We are told, for example, that our take-home pay increased by 35 per cent between 1987 and 1999. But if we take into account that house prices increased nationally by 104 per cent between 1994 and 1999, and in Dublin by 136 per cent, we are forced to more complex conclusions.
A similar case can be made in regard to employment growth. In my book I take issue at some length with the claim that Ireland has been transformed into a highly qualified "white-collar" economy.
For example, within industry most of the employment growth has taken place in construction while overall two-thirds of new jobs have been in services.
While some of these service jobs are highly-paid, quality jobs, a large part of the increase has taken place in retail jobs, in hotels and restaurants, in transport and communication.
Many of these are relatively low-paid, insecure jobs worked in anti-social hours.

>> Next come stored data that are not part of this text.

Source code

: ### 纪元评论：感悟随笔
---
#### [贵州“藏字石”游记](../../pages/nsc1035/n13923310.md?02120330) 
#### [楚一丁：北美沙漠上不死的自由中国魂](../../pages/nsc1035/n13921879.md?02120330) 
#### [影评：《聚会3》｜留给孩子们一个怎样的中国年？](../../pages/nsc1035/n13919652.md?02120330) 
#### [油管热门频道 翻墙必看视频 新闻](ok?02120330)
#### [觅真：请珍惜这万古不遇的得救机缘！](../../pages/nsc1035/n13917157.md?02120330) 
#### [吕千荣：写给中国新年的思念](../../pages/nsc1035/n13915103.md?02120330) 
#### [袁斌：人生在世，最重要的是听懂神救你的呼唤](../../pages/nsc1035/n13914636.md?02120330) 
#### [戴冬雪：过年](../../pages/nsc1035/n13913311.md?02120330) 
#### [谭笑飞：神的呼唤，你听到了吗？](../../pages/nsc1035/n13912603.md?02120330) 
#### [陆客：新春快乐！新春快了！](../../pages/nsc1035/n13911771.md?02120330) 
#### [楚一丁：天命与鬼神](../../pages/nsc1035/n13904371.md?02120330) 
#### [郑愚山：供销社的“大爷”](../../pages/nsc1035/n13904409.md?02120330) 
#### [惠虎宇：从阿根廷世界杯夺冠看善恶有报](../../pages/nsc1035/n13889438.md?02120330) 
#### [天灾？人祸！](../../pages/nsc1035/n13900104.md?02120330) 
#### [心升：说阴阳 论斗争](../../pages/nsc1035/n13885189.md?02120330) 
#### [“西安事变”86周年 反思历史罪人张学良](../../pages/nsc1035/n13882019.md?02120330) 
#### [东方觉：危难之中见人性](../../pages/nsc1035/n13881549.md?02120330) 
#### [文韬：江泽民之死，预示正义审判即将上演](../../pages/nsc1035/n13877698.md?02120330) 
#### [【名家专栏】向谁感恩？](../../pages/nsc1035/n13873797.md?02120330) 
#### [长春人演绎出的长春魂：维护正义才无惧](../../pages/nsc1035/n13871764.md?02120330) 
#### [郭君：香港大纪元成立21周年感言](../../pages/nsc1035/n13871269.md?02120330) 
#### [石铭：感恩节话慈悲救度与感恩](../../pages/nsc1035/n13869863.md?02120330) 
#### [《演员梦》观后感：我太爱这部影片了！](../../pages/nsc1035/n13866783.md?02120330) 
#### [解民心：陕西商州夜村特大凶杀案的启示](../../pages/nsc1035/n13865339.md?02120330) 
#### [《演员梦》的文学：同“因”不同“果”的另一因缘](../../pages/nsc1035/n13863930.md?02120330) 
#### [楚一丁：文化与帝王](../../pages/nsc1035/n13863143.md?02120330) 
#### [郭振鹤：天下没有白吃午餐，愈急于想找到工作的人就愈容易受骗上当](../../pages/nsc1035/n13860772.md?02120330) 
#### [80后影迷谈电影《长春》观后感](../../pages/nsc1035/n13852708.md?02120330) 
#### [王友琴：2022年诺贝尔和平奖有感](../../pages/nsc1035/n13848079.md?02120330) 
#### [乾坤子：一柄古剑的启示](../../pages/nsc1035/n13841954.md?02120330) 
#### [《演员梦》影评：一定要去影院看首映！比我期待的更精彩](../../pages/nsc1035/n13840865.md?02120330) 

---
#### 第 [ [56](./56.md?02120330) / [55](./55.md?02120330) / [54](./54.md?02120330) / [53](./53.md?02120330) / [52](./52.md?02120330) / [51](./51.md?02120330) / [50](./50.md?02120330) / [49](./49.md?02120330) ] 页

It is noteworthy, for example, that we have seen a number of determined strikes over low pay in the transport sector, in Aer Lingus, in Irish Rail and in Dublin Bus.
Much is made of the growth in the financial and business service sector and obviously this does provide some good jobs. But even here, data show that average earnings have not kept pace with average industrial earnings.
Overall, therefore, I conclude that the Irish occupational structure is characterised not by the upgrading of jobs but by growing polarisation between an elite workforce in good jobs and more and more workers in insecure and relatively poorly paid jobs.
The theme of inequality emerges as being central to the changes wrought by the Celtic Tiger.
As I describe at length in The Celtic Tiger in Distress, unequal treatment is built into the institutions of our educational and health systems, into our taxation system and into our social welfare system.
If some argue that growth has been good for Irish society, then clearly it has been far better for some than for others.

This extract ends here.